YOUR ASSIGNMENT. All that should be output is the block of lines below from the line with "than uniformly, 0" to the line with "13\% / 6\% (lowest-scoring", both included, exactly as written.

Dataset entries:
⁂
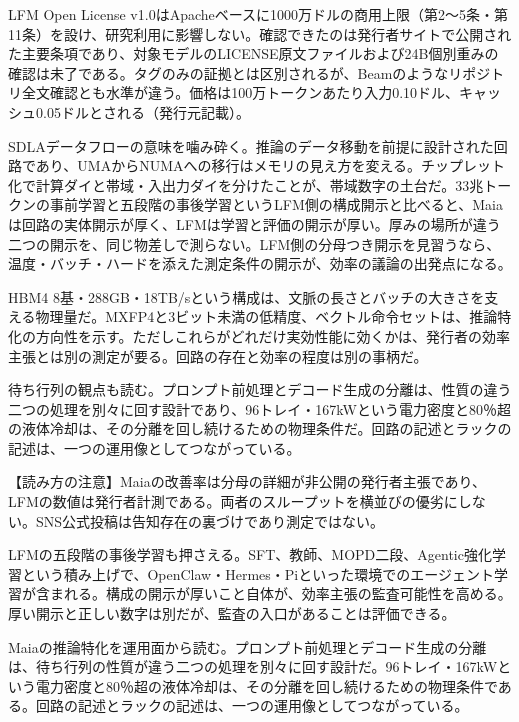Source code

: \documentclass[lualatex,a4paper,10pt]{jlreq}
\begin{document}
LFM Open License v1.0はApacheベースに1000万ドルの商用上限（第2〜5条・第11条）を設け、研究利用に影響しない。確認できたのは発行者サイトで公開された主要条項であり、対象モデルのLICENSE原文ファイルおよび24B個別重みの確認は未了である。タグのみの証拠とは区別されるが、Beamのようなリポジトリ全文確認とも水準が違う。価格は100万トークンあたり入力0.10ドル、キャッシュ0.05ドルとされる（発行元記載）。
\cite{B11,B69,B12}


SDLAデータフローの意味を噛み砕く。推論のデータ移動を前提に設計された回路であり、UMAからNUMAへの移行はメモリの見え方を変える。チップレット化で計算ダイと帯域・入出力ダイを分けたことが、帯域数字の土台だ。33兆トークンの事前学習と五段階の事後学習というLFM側の構成開示と比べると、Maiaは回路の実体開示が厚く、LFMは学習と評価の開示が厚い。厚みの場所が違う二つの開示を、同じ物差しで測らない。LFM側の分母つき開示を見習うなら、温度・バッチ・ハードを添えた測定条件の開示が、効率の議論の出発点になる。
\cite{B09,B66,B10,B67,B68,B11,B69,B12}


HBM4 8基・288GB・18TB/sという構成は、文脈の長さとバッチの大きさを支える物理量だ。MXFP4と3ビット未満の低精度、ベクトル命令セットは、推論特化の方向性を示す。ただしこれらがどれだけ実効性能に効くかは、発行者の効率主張とは別の測定が要る。回路の存在と効率の程度は別の事柄だ。
\cite{B09,B66,B10,B67,B68}


待ち行列の観点も読む。プロンプト前処理とデコード生成の分離は、性質の違う二つの処理を別々に回す設計であり、96トレイ・167kWという電力密度と80％超の液体冷却は、その分離を回し続けるための物理条件だ。回路の記述とラックの記述は、一つの運用像としてつながっている。
\cite{B09,B66,B10,B67,B68}


\begin{tcolorbox}[colback=SurveySoft,colframe=SurveyRule,arc=1mm,boxrule=0.4pt,left=2mm,right=2mm]
【読み方の注意】Maiaの改善率は分母の詳細が非公開の発行者主張であり、LFMの数値は発行者計測である。両者のスループットを横並びの優劣にしない。SNS公式投稿は告知存在の裏づけであり測定ではない。
\end{tcolorbox}
\cite{B09,B66,B10,B67,B68,B11,B69,B12}


LFMの五段階の事後学習も押さえる。SFT、教師、MOPD二段、Agentic強化学習という積み上げで、OpenClaw・Hermes・Piといった環境でのエージェント学習が含まれる。構成の開示が厚いこと自体が、効率主張の監査可能性を高める。厚い開示と正しい数字は別だが、監査の入口があることは評価できる。
\cite{B11,B69,B12}


Maiaの推論特化を運用面から読む。プロンプト前処理とデコード生成の分離は、待ち行列の性質が違う二つの処理を別々に回す設計だ。96トレイ・167kWという電力密度と80％超の液体冷却は、その分離を回し続けるための物理条件である。回路の記述とラックの記述は、一つの運用像としてつながっている。
\cite{B09,B66,B10,B67,B68}
\end{document}
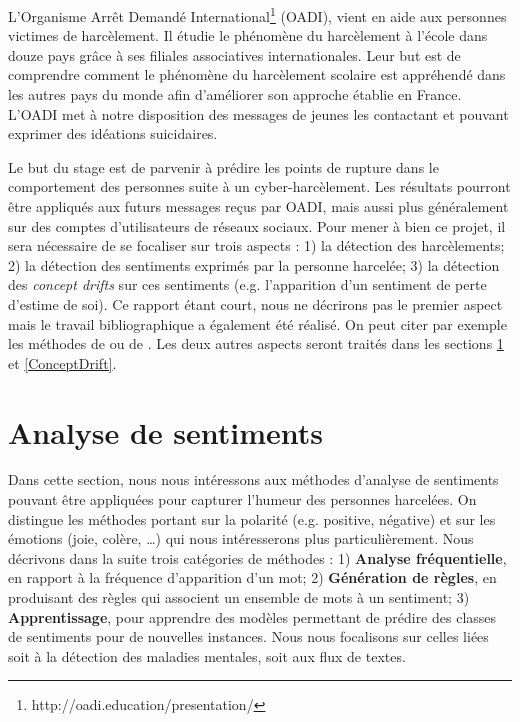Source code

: \documentclass[utf8]{stageM2R} %
\theoremstyle{remark}
\renewcommand{\emph}{\textbf}
\begin{document}
L'Organisme Arrêt Demandé International\footnote{http://oadi.education/presentation/} (OADI), vient en aide aux personnes victimes de harcèlement. Il étudie le phénomène du harcèlement à l'école dans douze pays grâce à ses filiales associatives internationales. Leur but est de comprendre comment le phénomène du harcèlement scolaire est appréhendé dans les autres pays du monde afin d'améliorer son approche établie en France. L'OADI met à notre disposition des messages de jeunes les contactant et pouvant exprimer des idéations suicidaires. 

Le but du stage est de parvenir à prédire les points de rupture dans le comportement des personnes suite à un cyber-harcèlement. Les résultats pourront être appliqués aux futurs messages reçus par OADI, mais aussi plus généralement sur des comptes d'utilisateurs de réseaux sociaux. Pour mener à bien ce projet, il sera nécessaire de se focaliser sur trois aspects : 1) la détection des harcèlements; 2) la détection des sentiments exprimés par la personne harcelée; 3) la détection des \textit{concept drifts} sur ces sentiments (e.g. l'apparition d'un sentiment de perte d'estime de soi). Ce rapport étant  court, nous ne décrirons pas le premier aspect mais le travail bibliographique a également été réalisé. On peut citer par exemple les  méthodes de \cite{Nahar2012} ou de  \cite{Yin2009}. Les deux autres aspects seront traités dans les sections \ref{AnalyseSemantique} et \ref{ConceptDrift}.


\chapter{Analyse de sentiments}\label{AnalyseSemantique}

Dans cette section, nous nous intéressons aux méthodes d'analyse de sentiments pouvant être appliquées pour capturer l'humeur des personnes harcelées.
On distingue les méthodes portant sur la polarité (e.g. positive, négative) et sur les émotions (joie, colère,  \dots) qui nous intéresserons plus particulièrement.
Nous décrivons dans la suite trois catégories de méthodes : 1) \emph{Analyse fréquentielle}, en rapport à la fréquence d'apparition d'un mot; 2) \emph{Génération de règles}, en produisant des règles qui associent un ensemble de mots à un sentiment; 3) \emph{Apprentissage}, pour apprendre  des modèles permettant de prédire des classes de sentiments pour de nouvelles instances. Nous  nous focalisons sur celles liées soit à la détection des maladies mentales, soit aux flux de textes.
\end{document}
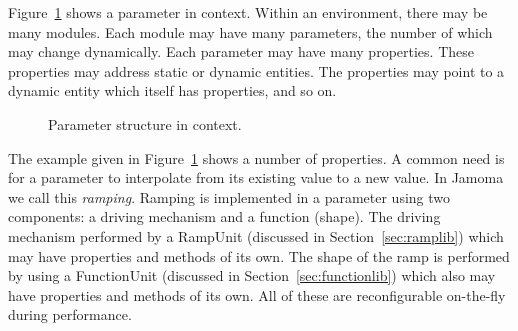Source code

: \documentclass{article}
\begin{document}
Figure~\ref{fig:structure} shows a parameter in context. Within an environment, there may be many modules. Each module may have many parameters, the number of which may change dynamically. Each parameter may have many properties. These properties may address static or dynamic entities. The properties may point to a dynamic entity which itself has properties, and so on.

\begin{figure}
\centerline{}
\caption{Parameter structure in context.}
\label{fig:structure}
\end{figure}

The example given in Figure~\ref{fig:structure} shows a number of properties. A common need is for a parameter to interpolate from its existing value to a new value.  In Jamoma we call this \emph{ramping}. Ramping is implemented in a parameter using two components: a driving mechanism and a function (shape). The driving mechanism performed by a RampUnit (discussed in Section~\ref{sec:ramplib}) which may have properties and methods of its own. The shape of the ramp is performed by using a FunctionUnit (discussed in Section~\ref{sec:functionlib}) which also may have properties and methods of its own. All of these are reconfigurable on-the-fly during performance.



\end{document}
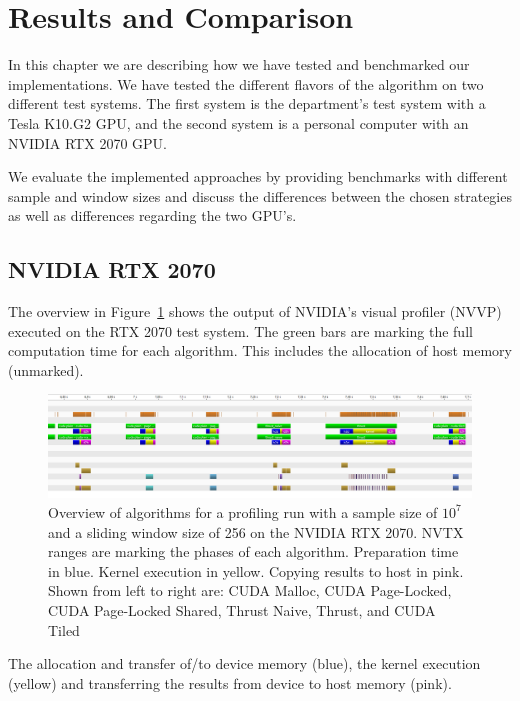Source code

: \section{Results and Comparison}

In this chapter we are describing how we have tested and benchmarked our implementations. We have tested the different flavors of the algorithm on two different test systems. The first system is the department's test system with a Tesla K10.G2 GPU, and the second system is a personal computer with an NVIDIA RTX 2070 GPU.

We evaluate the implemented approaches by providing benchmarks with different sample and window sizes and discuss the differences between the chosen strategies as well as differences regarding the two GPU's.

\subsection{NVIDIA RTX 2070}

The overview in Figure~\ref{fig:group_picture_rtx2070} shows the output of NVIDIA's visual profiler (NVVP) executed on the RTX 2070 test system. The green bars are marking the full computation time for each algorithm. This includes the allocation of host memory (unmarked).

\begin{figure}
    \centering
    \includegraphics[width=1.0\linewidth]{Figures/group_picture_rtx2070}
    \caption{Overview of algorithms for a profiling run with a sample size of $10^7$ and a sliding window size of 256 on the NVIDIA RTX 2070. NVTX ranges are marking the phases of each algorithm. Preparation time in blue. Kernel execution in yellow. Copying results to host in pink. Shown from left to right are: CUDA Malloc, CUDA Page-Locked, CUDA Page-Locked Shared, Thrust Naive, Thrust, and CUDA Tiled}
    \label{fig:group_picture_rtx2070}
\end{figure}

The allocation and transfer of/to device memory (blue), the kernel execution (yellow) and transferring the results from device to host memory (pink).


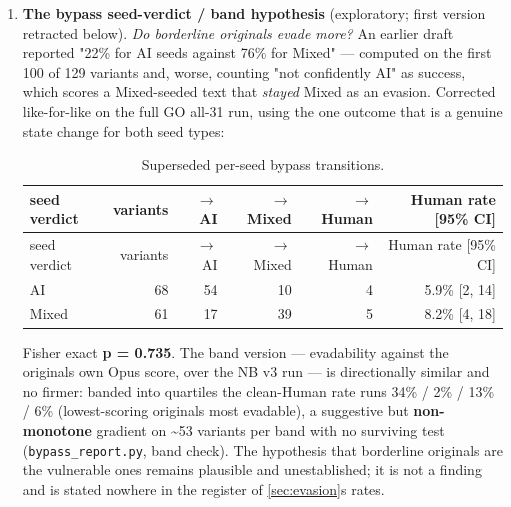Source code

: \begin{enumerate}
  than uniformly, 0 Human). Combined they produced \textbf{1 reversal in 120
  variants (0.8\%)}; keeping them in was the old pooled \textbf{8.5\%} per-variant
  figure, which averaged two failed samplings into the rate. The \cref{sec:evasion} rates
  (per-variant 11.1\%, per-target 22.5\%) are the two final searches --- NB v3
  contrastive and GO all-31 uniform --- which is also the subset the per-target
  figure always used. \texttt{bypass\_report.py} prints both groups.
\item
  \textbf{The bypass seed-verdict / band hypothesis} (exploratory; first
  version retracted below). \emph{Do borderline originals evade more?} An
  earlier draft reported "22\% for AI seeds against 76\% for Mixed" --- computed
  on the first 100 of 129 variants and, worse, counting "not confidently AI"
  as success, which scores a Mixed-seeded text that \emph{stayed} Mixed as an
  evasion. Corrected like-for-like on the full GO all-31 run, using the one
  outcome that is a genuine state change for both seed types:

  \begingroup\small
\begin{longtable}[]{@{}lrrrrr@{}}
\caption{Superseded per-seed bypass transitions.}\label{tab:superseded-bypass}\\
  \toprule\noalign{}
  seed verdict & variants & \(\rightarrow\) AI & \(\rightarrow\) Mixed & \(\rightarrow\) Human & Human rate {[}95\% CI{]} \\
  \midrule\noalign{}
\endfirsthead
  \toprule\noalign{}
  seed verdict & variants & \(\rightarrow\) AI & \(\rightarrow\) Mixed & \(\rightarrow\) Human & Human rate {[}95\% CI{]} \\
  \midrule\noalign{}
\endhead
  \bottomrule\noalign{}
  \endlastfoot
  AI & 68 & 54 & 10 & 4 & 5.9\% {[}2, 14{]} \\
  Mixed & 61 & 17 & 39 & 5 & 8.2\% {[}4, 18{]} \\
  \end{longtable}
\endgroup

  Fisher exact \textbf{p = 0.735}. The band version --- evadability against the
  original\textquotesingle s own Opus score, over the NB v3 run --- is directionally similar
  and no firmer: banded into quartiles the clean-Human rate runs 34\% / 2\% /
  13\% / 6\% (lowest-scoring originals most evadable), a suggestive but
  \textbf{non-monotone} gradient on \textasciitilde53 variants per band with no surviving test
  (\texttt{bypass\_report.py}, band check). The hypothesis that borderline originals
  are the vulnerable ones remains plausible and unestablished; it is not a
  finding and is stated nowhere in the register of \cref{sec:evasion}\textquotesingle s rates.
\end{enumerate}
⁂
ANSWER TO THE EXERCISE.
  than uniformly, 0 Human). Combined they produced \textbf{1 reversal in 120
  variants (0.8\%)}; keeping them in was the old pooled \textbf{8.5\%} per-variant
  figure, which averaged two failed samplings into the rate. The \cref{sec:evasion} rates
  (per-variant 11.1\%, per-target 22.5\%) are the two final searches --- NB v3
  contrastive and GO all-31 uniform --- which is also the subset the per-target
  figure always used. \texttt{bypass\_report.py} prints both groups.
\item
  \textbf{The bypass seed-verdict / band hypothesis} (exploratory; first
  version retracted below). \emph{Do borderline originals evade more?} An
  earlier draft reported "22\% for AI seeds against 76\% for Mixed" --- computed
  on the first 100 of 129 variants and, worse, counting "not confidently AI"
  as success, which scores a Mixed-seeded text that \emph{stayed} Mixed as an
  evasion. Corrected like-for-like on the full GO all-31 run, using the one
  outcome that is a genuine state change for both seed types:

  \begingroup\small
\begin{longtable}[]{@{}lrrrrr@{}}
\caption{Superseded per-seed bypass transitions.}\label{tab:superseded-bypass}\\
  \toprule\noalign{}
  seed verdict & variants & \(\rightarrow\) AI & \(\rightarrow\) Mixed & \(\rightarrow\) Human & Human rate {[}95\% CI{]} \\
  \midrule\noalign{}
\endfirsthead
  \toprule\noalign{}
  seed verdict & variants & \(\rightarrow\) AI & \(\rightarrow\) Mixed & \(\rightarrow\) Human & Human rate {[}95\% CI{]} \\
  \midrule\noalign{}
\endhead
  \bottomrule\noalign{}
  \endlastfoot
  AI & 68 & 54 & 10 & 4 & 5.9\% {[}2, 14{]} \\
  Mixed & 61 & 17 & 39 & 5 & 8.2\% {[}4, 18{]} \\
  \end{longtable}
\endgroup

  Fisher exact \textbf{p = 0.735}. The band version --- evadability against the
  original\textquotesingle s own Opus score, over the NB v3 run --- is directionally similar
  and no firmer: banded into quartiles the clean-Human rate runs 34\% / 2\% /
  13\% / 6\% (lowest-scoring originals most evadable), a suggestive but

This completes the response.